11 JANUARY 1908, Page 17



SIR,—In his letter which appeared in the last Spectator " M.P." expresses regret at the tone of your recent article on Socialism and Tariff Reform as being calculated to widen the breach between Free-traders and Tariff Reformers in the Unionist Party. May I, on the other hand, be permitted to thank you for that article, which formulated in clear language the feelings of many of those who are strongly opposed to the ill-judged attempt on the part of a section of Unionists to force upon the whole party a policy which, in the opinion of many, would cause grave injury to the interests of this country? " M.P." suggests the establishment of a truce upon. the question ; but apparently his notion of a truce is that while the Tariff Reformers are to press their attack, Free-traders are to refrain from defending their position.
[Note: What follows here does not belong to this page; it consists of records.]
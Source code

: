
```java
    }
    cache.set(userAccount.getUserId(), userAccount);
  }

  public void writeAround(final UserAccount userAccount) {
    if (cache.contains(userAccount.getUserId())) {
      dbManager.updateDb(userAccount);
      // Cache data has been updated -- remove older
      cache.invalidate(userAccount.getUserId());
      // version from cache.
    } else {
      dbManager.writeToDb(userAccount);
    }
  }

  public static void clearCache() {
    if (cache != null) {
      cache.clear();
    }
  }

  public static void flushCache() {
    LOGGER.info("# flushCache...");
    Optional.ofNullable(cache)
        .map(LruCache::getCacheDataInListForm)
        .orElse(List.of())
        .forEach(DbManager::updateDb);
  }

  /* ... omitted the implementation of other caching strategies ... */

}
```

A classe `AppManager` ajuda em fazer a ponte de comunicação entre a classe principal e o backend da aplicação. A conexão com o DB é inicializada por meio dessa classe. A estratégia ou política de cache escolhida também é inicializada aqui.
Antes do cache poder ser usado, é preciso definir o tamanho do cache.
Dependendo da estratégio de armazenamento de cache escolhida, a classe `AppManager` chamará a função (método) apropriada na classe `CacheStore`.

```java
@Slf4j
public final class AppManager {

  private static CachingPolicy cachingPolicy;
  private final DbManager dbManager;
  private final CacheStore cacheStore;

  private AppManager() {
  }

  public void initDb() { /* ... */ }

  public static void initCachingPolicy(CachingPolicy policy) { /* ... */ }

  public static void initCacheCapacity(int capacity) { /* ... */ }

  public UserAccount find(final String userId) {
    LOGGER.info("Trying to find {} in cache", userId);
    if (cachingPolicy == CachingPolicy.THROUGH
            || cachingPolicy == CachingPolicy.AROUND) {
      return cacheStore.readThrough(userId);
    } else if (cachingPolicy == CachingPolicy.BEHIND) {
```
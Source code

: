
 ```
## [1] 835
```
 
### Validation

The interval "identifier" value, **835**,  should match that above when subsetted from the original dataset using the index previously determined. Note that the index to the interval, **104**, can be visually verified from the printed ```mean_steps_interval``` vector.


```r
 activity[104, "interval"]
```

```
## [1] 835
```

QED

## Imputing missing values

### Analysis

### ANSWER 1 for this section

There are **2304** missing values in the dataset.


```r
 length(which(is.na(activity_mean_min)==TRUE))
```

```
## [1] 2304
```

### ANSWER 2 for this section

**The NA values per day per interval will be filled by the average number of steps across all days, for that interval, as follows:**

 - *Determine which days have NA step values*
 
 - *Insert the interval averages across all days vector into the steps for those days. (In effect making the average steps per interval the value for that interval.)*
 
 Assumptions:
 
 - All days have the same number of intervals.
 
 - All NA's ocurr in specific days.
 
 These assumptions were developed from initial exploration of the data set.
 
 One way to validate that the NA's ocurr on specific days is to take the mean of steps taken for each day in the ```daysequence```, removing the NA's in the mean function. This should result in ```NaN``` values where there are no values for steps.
This can hardly be regarded as reasonable, having regard to the fact. that it was the so-called Tariff Reformers who started the conflict, and who have so far only succeeded in breaking up the Unionist Party. If they desire a truce, all that is necessary is for them to drop the question ; but so long as we see that Conservative Associations, political speakers, and the public Press push Protectionist views with great ardour, it seems to me that no truce is possible, and I trust that the Spectator may continue on its present course without any regard for the feelings of Tariff Reformers. The fact that the article in question has called forth a letter such as that of " M.P." is a proof that the arrow has hit the mark, and that your arguments with regard to the connexion between Tariff Reform and Socialism, a con- flexion clear enough to the unbiassed observer, are unanswer- able. It is all the more necessary that this point of view should be pressed home, when, as at the present time, there are Unionist politicians who seem prepared to assist Socialism in order to get Socialistic support for their schemes of Protection.